Video of the week

Looking around the corner on China, Australia and the US with Economist Andrew Hunt

August 28, 2024

China, the world's second-largest economy and a key driver of global growth in recent decades, is grappling with what the economist terms a "perfect storm" of problems. The country's housing market, long a pillar of its economic miracle, is facing trillion-dollar headwinds. Simultaneously, the banking system is under strain, with falling confidence leading to deposit flight and funding pressures. Corporate sector cashflow and investment are weakening in the face of a credit crunch. Even the stalwart export sector is slowing.

These issues, compounded by recent fiscal tightening, point to a protracted slowdown in China that could last several years. Given China's outsized role in driving global demand since the 2008 financial crisis, the spillover effects could be significant, impacting everything from German machinery exports to Australian commodity shipments to enrollments at overseas universities. Capital flows are also likely to reverse as China's previously massive trade surpluses dwindle, with far-reaching implications for global financial markets.

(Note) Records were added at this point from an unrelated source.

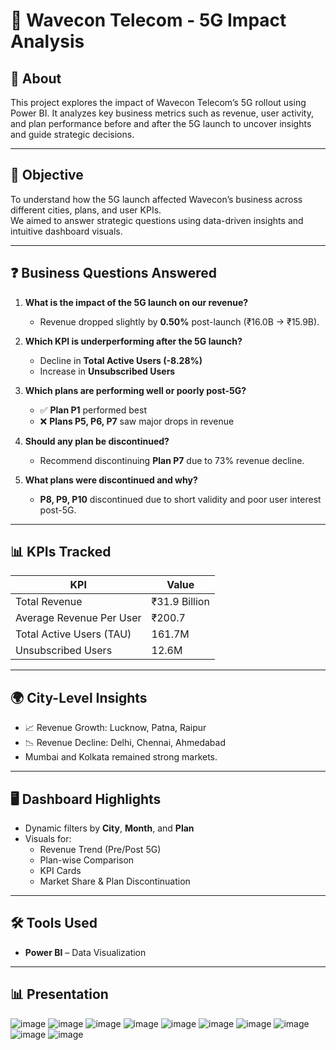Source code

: # 📡 Wavecon Telecom - 5G Impact Analysis

## 📌 About

This project explores the impact of Wavecon Telecom’s 5G rollout using Power BI. It analyzes key business metrics such as revenue, user activity, and plan performance before and after the 5G launch to uncover insights and guide strategic decisions.

---

## 🧠 Objective

To understand how the 5G launch affected Wavecon’s business across different cities, plans, and user KPIs.  
We aimed to answer strategic questions using data-driven insights and intuitive dashboard visuals.

---

## ❓ Business Questions Answered

1. **What is the impact of the 5G launch on our revenue?**  
   - Revenue dropped slightly by **0.50%** post-launch (₹16.0B → ₹15.9B).

2. **Which KPI is underperforming after the 5G launch?**  
   - Decline in **Total Active Users (-8.28%)**  
   - Increase in **Unsubscribed Users**

3. **Which plans are performing well or poorly post-5G?**  
   - ✅ **Plan P1** performed best  
   - ❌ **Plans P5, P6, P7** saw major drops in revenue

4. **Should any plan be discontinued?**  
   - Recommend discontinuing **Plan P7** due to 73% revenue decline.

5. **What plans were discontinued and why?**  
   - **P8, P9, P10** discontinued due to short validity and poor user interest post-5G.

---

## 📊 KPIs Tracked

| KPI                        | Value         |
|---------------------------|---------------|
| Total Revenue             | ₹31.9 Billion |
| Average Revenue Per User  | ₹200.7        |
| Total Active Users (TAU)  | 161.7M        |
| Unsubscribed Users        | 12.6M         |

---

## 🌍 City-Level Insights

- 📈 Revenue Growth: Lucknow, Patna, Raipur  
- 📉 Revenue Decline: Delhi, Chennai, Ahmedabad  
- Mumbai and Kolkata remained strong markets.

---

## 🖥 Dashboard Highlights

- Dynamic filters by **City**, **Month**, and **Plan**
- Visuals for:
  - Revenue Trend (Pre/Post 5G)
  - Plan-wise Comparison
  - KPI Cards
  - Market Share & Plan Discontinuation

---

## 🛠 Tools Used

- **Power BI** – Data Visualization

---

## 📊 Presentation 
![image](https://github.com/user-attachments/assets/f43de9ed-3660-41ed-8963-efeb6e5e1a66)
![image](https://github.com/user-attachments/assets/3fee308c-3d1e-48f4-a593-e2faa76ee1f1)
![image](https://github.com/user-attachments/assets/ef3907c7-b067-4313-915e-a894b68ce6c2)
![image](https://github.com/user-attachments/assets/a7432934-fd02-42bc-b206-5ebabf8b2069)
![image](https://github.com/user-attachments/assets/89bdede7-e5a0-402f-b580-d198f7bd038b)
![image](https://github.com/user-attachments/assets/83afc4e6-0d0b-4ca9-9378-def4a422b11f)
![image](https://github.com/user-attachments/assets/387cefbc-7edb-4ca9-b708-25eac04ad5e7)
![image](https://github.com/user-attachments/assets/c11b597d-215f-4445-98a9-1ccd46d762cc)
![image](https://github.com/user-attachments/assets/5fabb709-6b53-4bf4-92d9-fdf1a8b0dc1c)
![image](https://github.com/user-attachments/assets/639d9aae-a5cb-4282-90b3-2df1d27fd4c6)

For resource-dependent Australia, China's woes are already being felt. But domestic factors are also at play, with rapid population growth suppressing wages while stoking inflation in sectors like housing. The result has been a historic squeeze on household disposable incomes. Australians are increasingly reluctant to borrow from the future to fund present consumption, a mindset shift with major implications for spending and growth.

In response, the Reserve Bank of Australia may need to cut interest rates faster and further than currently anticipated, even at the risk of higher inflation. This could put downward pressure on the Australian dollar. Longer-term, boosting productivity—whether through education reform, red-tape reduction, or seizing opportunities in green energy and AI—is seen as crucial to bolstering real incomes and tackling challenges like housing affordability.

The United States, while currently on a stronger trajectory boosted by fiscal stimulus, is not immune to these global crosscurrents. By early next year, inflation pressures could re-emerge, pushing bond yields higher and tightening financial conditions. This could deflate the liquidity-driven boom in US assets and usher in a slowdown by mid-2024.

Hunt highlights the growing co-dependency between liquidity and asset prices, particularly in leveraged sectors like private equity, as a key risk. In a world of collateralised lending, tighter liquidity can quickly cascade into falling asset values and fire sales, with destabilising economic consequences.

Looking ahead, the global economy appears to be entering a challenging period, with China's slowdown set to reverberate worldwide just as other key engines like the US and Europe face their own headwinds. Policymakers will need to walk a tightrope between supporting growth and containing inflation and financial risks. But as the economist stresses, the real long-term solution lies in reigniting the productivity growth that underpins rising real incomes—a complex alchemy of invention, investment, and sound policy that is easy to prescribe but hard to achieve.